WHAT TO WORK ON »
Repeat the data exactly, leaving out any image.

DATA SECTION »
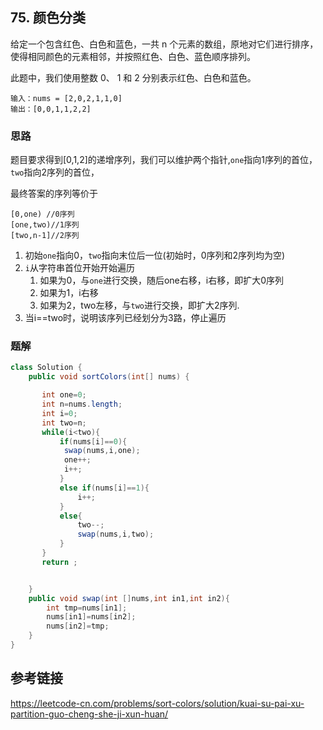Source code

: ## 75. 颜色分类
给定一个包含红色、白色和蓝色，一共 n 个元素的数组，原地对它们进行排序，使得相同颜色的元素相邻，并按照红色、白色、蓝色顺序排列。

此题中，我们使用整数 0、 1 和 2 分别表示红色、白色和蓝色。

```
输入：nums = [2,0,2,1,1,0]
输出：[0,0,1,1,2,2]
```
### 思路
题目要求得到[0,1,2]的递增序列，我们可以维护两个指针,`one`指向1序列的首位，`two`指向2序列的首位，

最终答案的序列等价于 
```
[0,one) //0序列
[one,two)//1序列
[two,n-1]//2序列
```

1. 初始`one`指向0，`two`指向末位后一位(初始时，0序列和2序列均为空)
2. `i`从字符串首位开始开始遍历
    1. 如果为0，与`one`进行交换，随后one右移，i右移，即扩大0序列
    2. 如果为1，i右移
    3. 如果为2，two左移，与`two`进行交换，即扩大2序列.
3. 当i==two时，说明该序列已经划分为3路，停止遍历
### 题解
```java
class Solution {
    public void sortColors(int[] nums) {

       int one=0;
       int n=nums.length;
       int i=0;
       int two=n;
       while(i<two){
           if(nums[i]==0){
            swap(nums,i,one);   
            one++;
            i++;
           }
           else if(nums[i]==1){
               i++;
           }
           else{
               two--;
               swap(nums,i,two);
           }
       }
       return ;


    }
    public void swap(int []nums,int in1,int in2){
        int tmp=nums[in1];
        nums[in1]=nums[in2];
        nums[in2]=tmp;
    }
}
```
## 参考链接
https://leetcode-cn.com/problems/sort-colors/solution/kuai-su-pai-xu-partition-guo-cheng-she-ji-xun-huan/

OUTPUT BELOW »
Source code

: ## 75. 颜色分类
给定一个包含红色、白色和蓝色，一共 n 个元素的数组，原地对它们进行排序，使得相同颜色的元素相邻，并按照红色、白色、蓝色顺序排列。

此题中，我们使用整数 0、 1 和 2 分别表示红色、白色和蓝色。

```
输入：nums = [2,0,2,1,1,0]
输出：[0,0,1,1,2,2]
```
### 思路
题目要求得到[0,1,2]的递增序列，我们可以维护两个指针,`one`指向1序列的首位，`two`指向2序列的首位，

最终答案的序列等价于 
```
[0,one) //0序列
[one,two)//1序列
[two,n-1]//2序列
```

1. 初始`one`指向0，`two`指向末位后一位(初始时，0序列和2序列均为空)
2. `i`从字符串首位开始开始遍历
    1. 如果为0，与`one`进行交换，随后one右移，i右移，即扩大0序列
    2. 如果为1，i右移
    3. 如果为2，two左移，与`two`进行交换，即扩大2序列.
3. 当i==two时，说明该序列已经划分为3路，停止遍历
### 题解
```java
class Solution {
    public void sortColors(int[] nums) {

       int one=0;
       int n=nums.length;
       int i=0;
       int two=n;
       while(i<two){
           if(nums[i]==0){
            swap(nums,i,one);   
            one++;
            i++;
           }
           else if(nums[i]==1){
               i++;
           }
           else{
               two--;
               swap(nums,i,two);
           }
       }
       return ;


    }
    public void swap(int []nums,int in1,int in2){
        int tmp=nums[in1];
        nums[in1]=nums[in2];
        nums[in2]=tmp;
    }
}
```
## 参考链接
https://leetcode-cn.com/problems/sort-colors/solution/kuai-su-pai-xu-partition-guo-cheng-she-ji-xun-huan/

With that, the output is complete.